Tuesday, 15 September 2009

Gross National Happiness

President Sarkozy of France has proposed “Gross National Happiness” as an alternate measure to GDP in measuring progress of a nation. He was releasing the report of a study he had commissioned by two Nobel Laureates – Jospeh Stiglitz and Amartya Sen - on this subject.

Now even for the flamboyant Sarkozy this is something. Presumably it is an attempt to push the French higher up on the world rankings as 35 hour week, August month long holidays, fine wine and such other niceties contribute to happiness, but perhaps not to GDP.

This is not a new concept. The world leader in this is Bhutan – its former King was the originator of the idea and Bhutan has been adopting this for many years now. Click here for the Bhutanese logic of this – it makes an impressive read. The trouble is 99% of the world population cannot point to Bhutan on a map. Therefore it remained as an isolated concept which the irrepressible Sarkozy has caught on to.

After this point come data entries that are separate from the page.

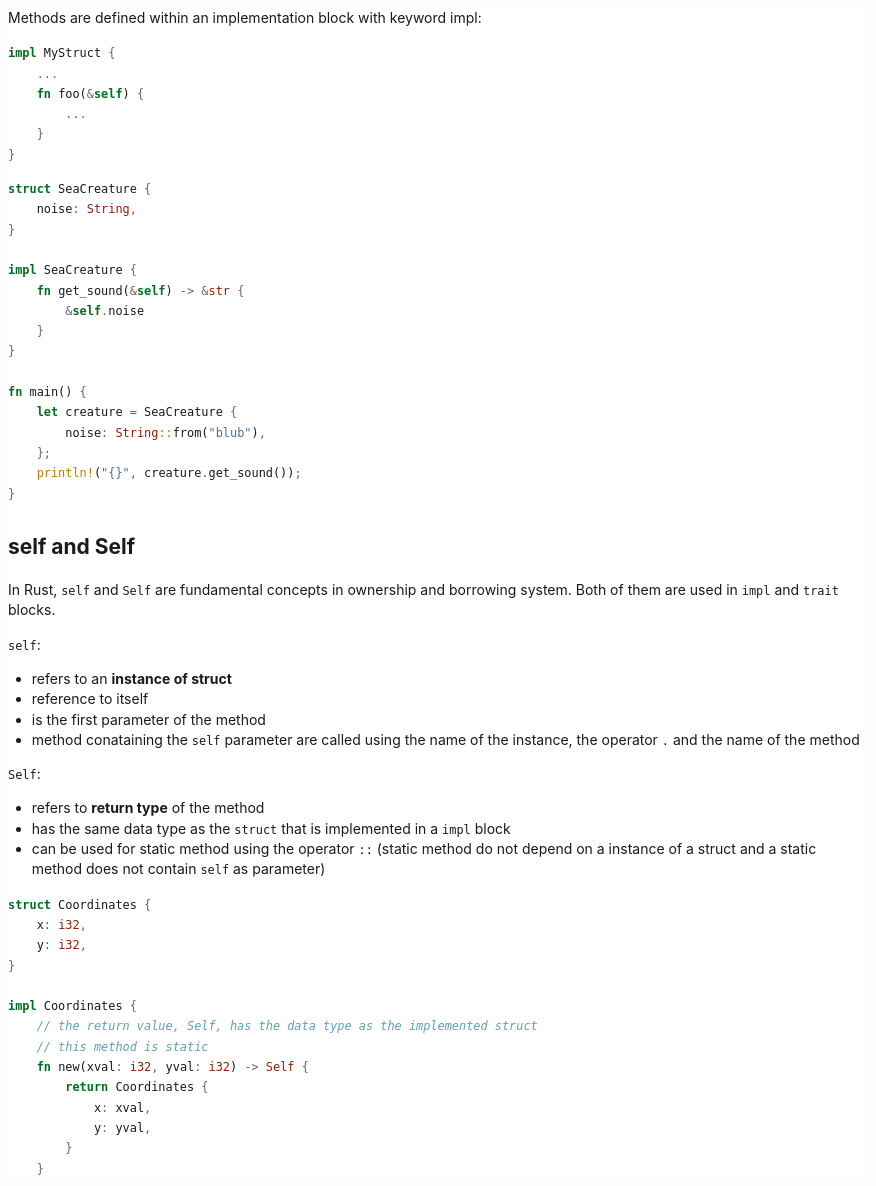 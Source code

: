 Methods are defined within an implementation block with keyword impl:
```rust
impl MyStruct { 
    ...
    fn foo(&self) {
        ...
    }
}
```


```rust
struct SeaCreature {
    noise: String,
}

impl SeaCreature {
    fn get_sound(&self) -> &str {
        &self.noise
    }
}

fn main() {
    let creature = SeaCreature {
        noise: String::from("blub"),
    };
    println!("{}", creature.get_sound());
}

```




## self and Self
In Rust, `self` and `Self` are fundamental concepts in ownership and
borrowing system. Both of them are used in `impl` and `trait` blocks.

`self`:
- refers to an **instance of struct**
- reference to itself
- is the first parameter of the method
- method conataining the `self` parameter are called using the name of the instance, the operator `.` and the name of the method


`Self`:
- refers to **return type** of the method
- has the same data type as the `struct` that is implemented in a `impl` block
- can be used for static method using the operator `::` (static method do not depend on a instance of a struct and a static method does not contain `self` as parameter)


```rust
struct Coordinates {
    x: i32,
    y: i32,
}

impl Coordinates {
    // the return value, Self, has the data type as the implemented struct 
    // this method is static
    fn new(xval: i32, yval: i32) -> Self {
        return Coordinates {
            x: xval,
            y: yval,
        }
    }
```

Of course there are many problems with GDP. A common criticism is that it does not measure anything which is not paid for – for example a stay at home mom running the house and bringing up kids does not contribute to GDP, but if a nanny or a maid was employed for the same purpose, it does. Sure GDP can be improved, but the problem is one of doing it in an objective manner that can be followed by every country in the world. The current definition may be having holes, but at least its objectively measurable.

The new assessment will reportedly include figures relating to work-life balance, recycling, household chores and even levels of traffic congestion. Now how on earth do you measure such stuff from Andorra to Zimbabwe ?

Despite all the rhetoric of Sarkozy, this is unlikely to catch on. And in any case Monsieur le President needs to be wary. It is by no means certain that France will be higher up on the table of Gross National Happiness than it is on GDP. God Forbid – it may even be demoted to the ranks of the developing countries in the “GNH rankings”. And surely there will be war if French wine’s contribution to GNH scored lower than that of the Napa Valley in the US !!

11 comments:

  1. Where will India stand. I guess babus will be happiest creatures in the world :-)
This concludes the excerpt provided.